→ **PROBLEM TO WORK ON**:
Repeat the records exactly, minus the pictures.

Top of DATASET EXTRACT

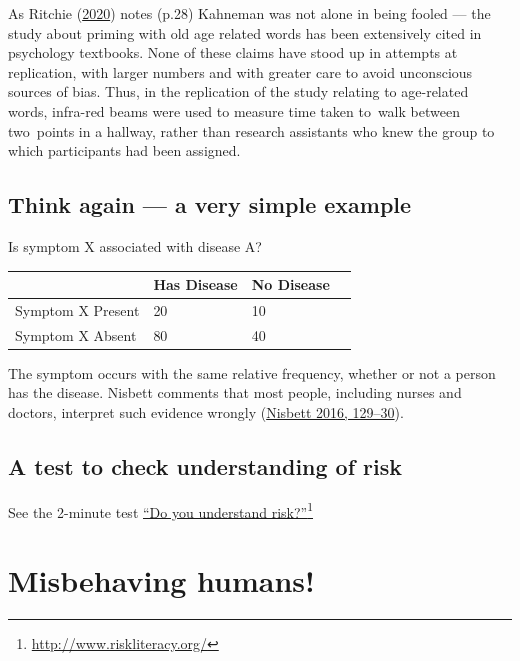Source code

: \documentclass[
  10pt,
  b5paper]{book}
\begin{document}
As Ritchie (\protect\hyperlink{ref-ritchie2020science}{2020}) notes (p.28) Kahneman was not alone
in being fooled --- the study about priming with old age
related words has been extensively cited in
psychology textbooks. None of these claims have stood up
in attempts at replication, with larger numbers and with
greater care to avoid unconscious sources of bias. Thus,
in the replication of the study relating to age-related
words, infra-red beams were used to measure time taken
to~walk between two~points in a hallway, rather than
research assistants who knew the group to which
participants had been assigned.

\hypertarget{think-again-a-very-simple-example}{%
\subsection*{Think again --- a very simple example}\label{think-again-a-very-simple-example}}

Is symptom X associated with disease A?

\begin{longtable}[]{@{}llll@{}}
\toprule\noalign{}
& Has Disease & No Disease & \\
\midrule\noalign{}
\endhead
\bottomrule\noalign{}
\endlastfoot
Symptom X Present & 20 & 10 & \\
Symptom X Absent & 80 & 40 & \\
\end{longtable}

The symptom occurs with the same relative frequency, whether or
not a person has the disease.
Nisbett comments that most people, including nurses and doctors,
interpret such evidence wrongly (\protect\hyperlink{ref-nisbett}{Nisbett 2016, 129--30}).

\hypertarget{a-test-to-check-understanding-of-risk}{%
\subsection*{A test to check understanding of risk}\label{a-test-to-check-understanding-of-risk}}

See the 2-minute test
\href{http://www.riskliteracy.org/}{``Do you understand risk?''}\footnote{\url{http://www.riskliteracy.org/}}

\hypertarget{misbehaving-humans}{%
\section{Misbehaving humans!}\label{misbehaving-humans}}
\end{document}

Bottom of DATASET EXTRACT

→ **ANSWER SPACE**:
Source code

: \documentclass[
  10pt,
  b5paper]{book}
\begin{document}
As Ritchie (\protect\hyperlink{ref-ritchie2020science}{2020}) notes (p.28) Kahneman was not alone
in being fooled --- the study about priming with old age
related words has been extensively cited in
psychology textbooks. None of these claims have stood up
in attempts at replication, with larger numbers and with
greater care to avoid unconscious sources of bias. Thus,
in the replication of the study relating to age-related
words, infra-red beams were used to measure time taken
to~walk between two~points in a hallway, rather than
research assistants who knew the group to which
participants had been assigned.

\hypertarget{think-again-a-very-simple-example}{%
\subsection*{Think again --- a very simple example}\label{think-again-a-very-simple-example}}

Is symptom X associated with disease A?

\begin{longtable}[]{@{}llll@{}}
\toprule\noalign{}
& Has Disease & No Disease & \\
\midrule\noalign{}
\endhead
\bottomrule\noalign{}
\endlastfoot
Symptom X Present & 20 & 10 & \\
Symptom X Absent & 80 & 40 & \\
\end{longtable}

The symptom occurs with the same relative frequency, whether or
not a person has the disease.
Nisbett comments that most people, including nurses and doctors,
interpret such evidence wrongly (\protect\hyperlink{ref-nisbett}{Nisbett 2016, 129--30}).

\hypertarget{a-test-to-check-understanding-of-risk}{%
\subsection*{A test to check understanding of risk}\label{a-test-to-check-understanding-of-risk}}

See the 2-minute test
\href{http://www.riskliteracy.org/}{``Do you understand risk?''}\footnote{\url{http://www.riskliteracy.org/}}

\hypertarget{misbehaving-humans}{%
\section{Misbehaving humans!}\label{misbehaving-humans}}
\end{document}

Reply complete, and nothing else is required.